I rather stay a stupid electronics engineer turned computer scientist turned appled mathematician.. Satoshi's trillions will come from the same place as Gates, Jobs, Buffet's billions came from:valuation of assets.
Real wealth is houses, land, cars, food, services, etc. Wealth gets created and destroyed, sometimes both in quick succession, as when a cook prepares a meal that gets eaten right away. Bitcoin does not create any wealth. Its contribution to productivity, by (allegedly) being a more efficient payment instrument is tiny. In fact, the contribution of bitcoin to world's production of wealth, so far, has been humongously negative: 100 times (at least) more wealth has been destroyed by the bitcoin network than has been created thanks to it. It is not because of that tiny positive contribution that large early adopters have become wealthier, either on paper (if they are still holding) or in reality (if they cashed out).
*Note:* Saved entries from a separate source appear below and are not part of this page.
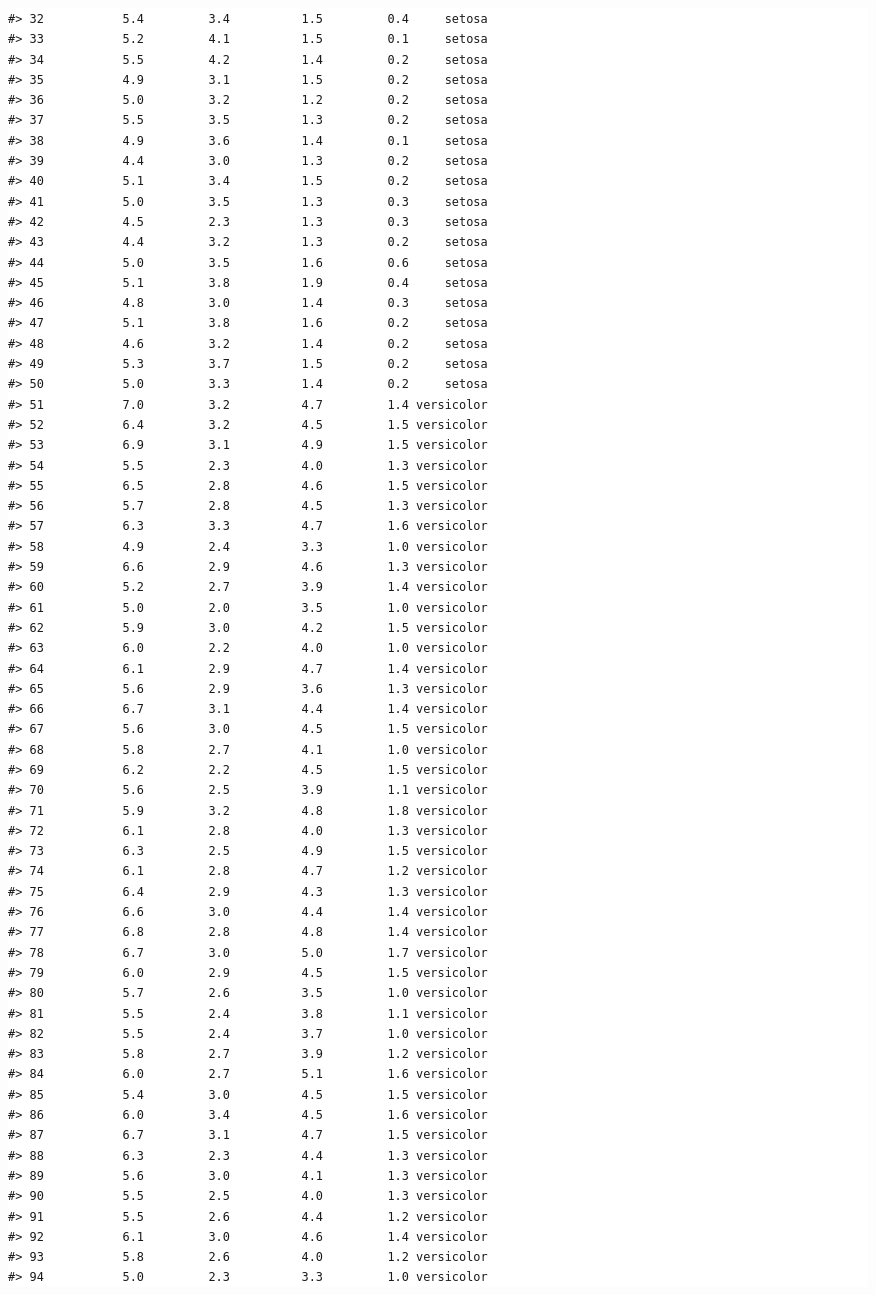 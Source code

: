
 ```
#> 32           5.4         3.4          1.5         0.4     setosa
#> 33           5.2         4.1          1.5         0.1     setosa
#> 34           5.5         4.2          1.4         0.2     setosa
#> 35           4.9         3.1          1.5         0.2     setosa
#> 36           5.0         3.2          1.2         0.2     setosa
#> 37           5.5         3.5          1.3         0.2     setosa
#> 38           4.9         3.6          1.4         0.1     setosa
#> 39           4.4         3.0          1.3         0.2     setosa
#> 40           5.1         3.4          1.5         0.2     setosa
#> 41           5.0         3.5          1.3         0.3     setosa
#> 42           4.5         2.3          1.3         0.3     setosa
#> 43           4.4         3.2          1.3         0.2     setosa
#> 44           5.0         3.5          1.6         0.6     setosa
#> 45           5.1         3.8          1.9         0.4     setosa
#> 46           4.8         3.0          1.4         0.3     setosa
#> 47           5.1         3.8          1.6         0.2     setosa
#> 48           4.6         3.2          1.4         0.2     setosa
#> 49           5.3         3.7          1.5         0.2     setosa
#> 50           5.0         3.3          1.4         0.2     setosa
#> 51           7.0         3.2          4.7         1.4 versicolor
#> 52           6.4         3.2          4.5         1.5 versicolor
#> 53           6.9         3.1          4.9         1.5 versicolor
#> 54           5.5         2.3          4.0         1.3 versicolor
#> 55           6.5         2.8          4.6         1.5 versicolor
#> 56           5.7         2.8          4.5         1.3 versicolor
#> 57           6.3         3.3          4.7         1.6 versicolor
#> 58           4.9         2.4          3.3         1.0 versicolor
#> 59           6.6         2.9          4.6         1.3 versicolor
#> 60           5.2         2.7          3.9         1.4 versicolor
#> 61           5.0         2.0          3.5         1.0 versicolor
#> 62           5.9         3.0          4.2         1.5 versicolor
#> 63           6.0         2.2          4.0         1.0 versicolor
#> 64           6.1         2.9          4.7         1.4 versicolor
#> 65           5.6         2.9          3.6         1.3 versicolor
#> 66           6.7         3.1          4.4         1.4 versicolor
#> 67           5.6         3.0          4.5         1.5 versicolor
#> 68           5.8         2.7          4.1         1.0 versicolor
#> 69           6.2         2.2          4.5         1.5 versicolor
#> 70           5.6         2.5          3.9         1.1 versicolor
#> 71           5.9         3.2          4.8         1.8 versicolor
#> 72           6.1         2.8          4.0         1.3 versicolor
#> 73           6.3         2.5          4.9         1.5 versicolor
#> 74           6.1         2.8          4.7         1.2 versicolor
#> 75           6.4         2.9          4.3         1.3 versicolor
#> 76           6.6         3.0          4.4         1.4 versicolor
#> 77           6.8         2.8          4.8         1.4 versicolor
#> 78           6.7         3.0          5.0         1.7 versicolor
#> 79           6.0         2.9          4.5         1.5 versicolor
#> 80           5.7         2.6          3.5         1.0 versicolor
#> 81           5.5         2.4          3.8         1.1 versicolor
#> 82           5.5         2.4          3.7         1.0 versicolor
#> 83           5.8         2.7          3.9         1.2 versicolor
#> 84           6.0         2.7          5.1         1.6 versicolor
#> 85           5.4         3.0          4.5         1.5 versicolor
#> 86           6.0         3.4          4.5         1.6 versicolor
#> 87           6.7         3.1          4.7         1.5 versicolor
#> 88           6.3         2.3          4.4         1.3 versicolor
#> 89           5.6         3.0          4.1         1.3 versicolor
#> 90           5.5         2.5          4.0         1.3 versicolor
#> 91           5.5         2.6          4.4         1.2 versicolor
#> 92           6.1         3.0          4.6         1.4 versicolor
#> 93           5.8         2.6          4.0         1.2 versicolor
#> 94           5.0         2.3          3.3         1.0 versicolor
```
Bitcoin's effect has been mainly to move property from some people to other people, mostly independently of their actual contribution to society. The gains from the early adopters, in particular, came from the (substantially bigger) losses of those who have bough coins and are still holding them. If bitcoin's price ever reached a million, as the holders dream, then trlliions of wealth would be transferred -- little by little, imperceptibly -- from those who buy bitcoins to those early adopters who hold most of the coins. If a country like Greece adopted bitcoin, that wealth would be taken from its citizens. That is the same trick that governments and banks use when they create more money, indeed. But when the government does it, it is just another kind of tax: the government is supposed to use the wealth that it buys with that new money for the benefit of its citizens. When banks do it, of course, there is no such return: there is net and permanent transfer of wealth from the general people to bank owners. And that is the case too when private entities create new money, whether it is gift certificates or Linden Dollars -- or cryptocurrencies. *That* is why cryptocurrencies are a scam, even if they were to succeed. There is more relation to work done with bitcoin than any other currency ever. It is documented proof of work that makes a bitcoin a bitcoin.
The work of the miners is not constructuve but destructive: the world gets poorer by their work -- with less coal, less water in the hydro dams, etc.. If someone gets rich by destroying wealth, he must be taking more wealth from someone else.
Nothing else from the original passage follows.